Sunday, September 28, 2008

Heller Ehrman (1890-2008)

Heller Ehrman was founded in 1890, rode through the 1906 San Francisco earthquake (in the aftermath of which the nascent client Wells Fargo Bank set up a temporary headquarters at the home of founding partner Emanuel Heller), helped arrange financing for the Golden Gate Bridge, the Hoover Dam, and the Oakland Bay Bridge, and in more recent years took a pro bono case to the US Supreme Court that established the right of conscientious objection during the Vietnam War, took Levi Strauss public, and represented plaintiffs overturning California's same-sex marriage ban.

But it's over.

Per Adam Smith. Esq. "We don't like to talk about it, none of us do, not me, not senior partners, not bankers or consultants to the industry, but the stark, glaring reality is that law firms are fragile institutions. Brobeck, Coudert, Heller, Shea & Gould, among the firms that didn't deserve it, and Finley Kumble and Myerson & Kuhn among the firms that did."  

What went wrong? 

Law firms say that they understand that "Our assets go down in the elevator every night."   Take that bromide seriously.  You must give people a persuasive reason to come back "home" every Monday morning. 

Back to Heller.  What finally went wrong?

It's the same phenomenon, actually, that we've seen on Wall Street in the last few weeks: A failure of confidence. There doesn't need to be anything wrong with Heller, or Morgan Stanley, Goldman Sachs, or Merrill Lynch, for people and the market at large to perceive there's something wrong with any of those firms. It's the run on the bank mentality.
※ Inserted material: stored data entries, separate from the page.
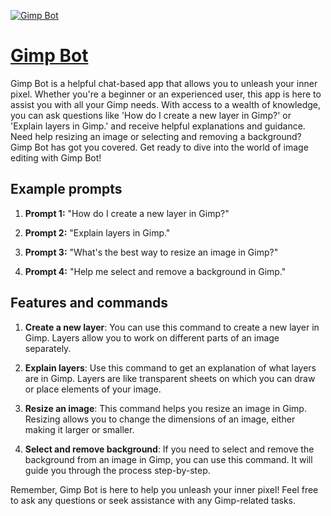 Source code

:[![Gimp Bot](https://files.oaiusercontent.com/file-omshww1ySa2iGfqjLKAPoUFn?se=2123-10-16T05%3A29%3A01Z&sp=r&sv=2021-08-06&sr=b&rscc=max-age%3D31536000%2C%20immutable&rscd=attachment%3B%20filename%3D76f690c7-a1cd-472f-b71d-0c4e5be91263.webp&sig=jdaZYNGs%2BQ0pBq7kv5Ev4GY5xMWuyNJwuGmW8by4T/s%3D)](https://chat.openai.com/g/g-2OA0qYGZO-gimp-bot)

# [Gimp Bot](https://chat.openai.com/g/g-2OA0qYGZO-gimp-bot)

Gimp Bot is a helpful chat-based app that allows you to unleash your inner pixel. Whether you're a beginner or an experienced user, this app is here to assist you with all your Gimp needs. With access to a wealth of knowledge, you can ask questions like 'How do I create a new layer in Gimp?' or 'Explain layers in Gimp.' and receive helpful explanations and guidance. Need help resizing an image or selecting and removing a background? Gimp Bot has got you covered. Get ready to dive into the world of image editing with Gimp Bot!

## Example prompts

1. **Prompt 1:** "How do I create a new layer in Gimp?"

2. **Prompt 2:** "Explain layers in Gimp."

3. **Prompt 3:** "What's the best way to resize an image in Gimp?"

4. **Prompt 4:** "Help me select and remove a background in Gimp."

## Features and commands

1. **Create a new layer**: You can use this command to create a new layer in Gimp. Layers allow you to work on different parts of an image separately.

2. **Explain layers**: Use this command to get an explanation of what layers are in Gimp. Layers are like transparent sheets on which you can draw or place elements of your image.

3. **Resize an image**: This command helps you resize an image in Gimp. Resizing allows you to change the dimensions of an image, either making it larger or smaller.

4. **Select and remove background**: If you need to select and remove the background from an image in Gimp, you can use this command. It will guide you through the process step-by-step.

Remember, Gimp Bot is here to help you unleash your inner pixel! Feel free to ask any questions or seek assistance with any Gimp-related tasks.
In law firm land, this is how the breakdown of credibility (the "character" of the firm) goes:
  • A few key partners leave
  • Taking a few key clients with them
  • Which makes other partners wonder
  • And start looking around
  • Finding, in this very liquid lateral partner market, ample opportunities
  • Which some take advantage of
  • Taking away more clients
  • Making more partners, and associates connected to them, thinking about the door
  • Leaving only the least mobile people with the smallest books of business at the firm
  • And the vicious cycle has kicked in, with almost no meaningful chance of its being reversed.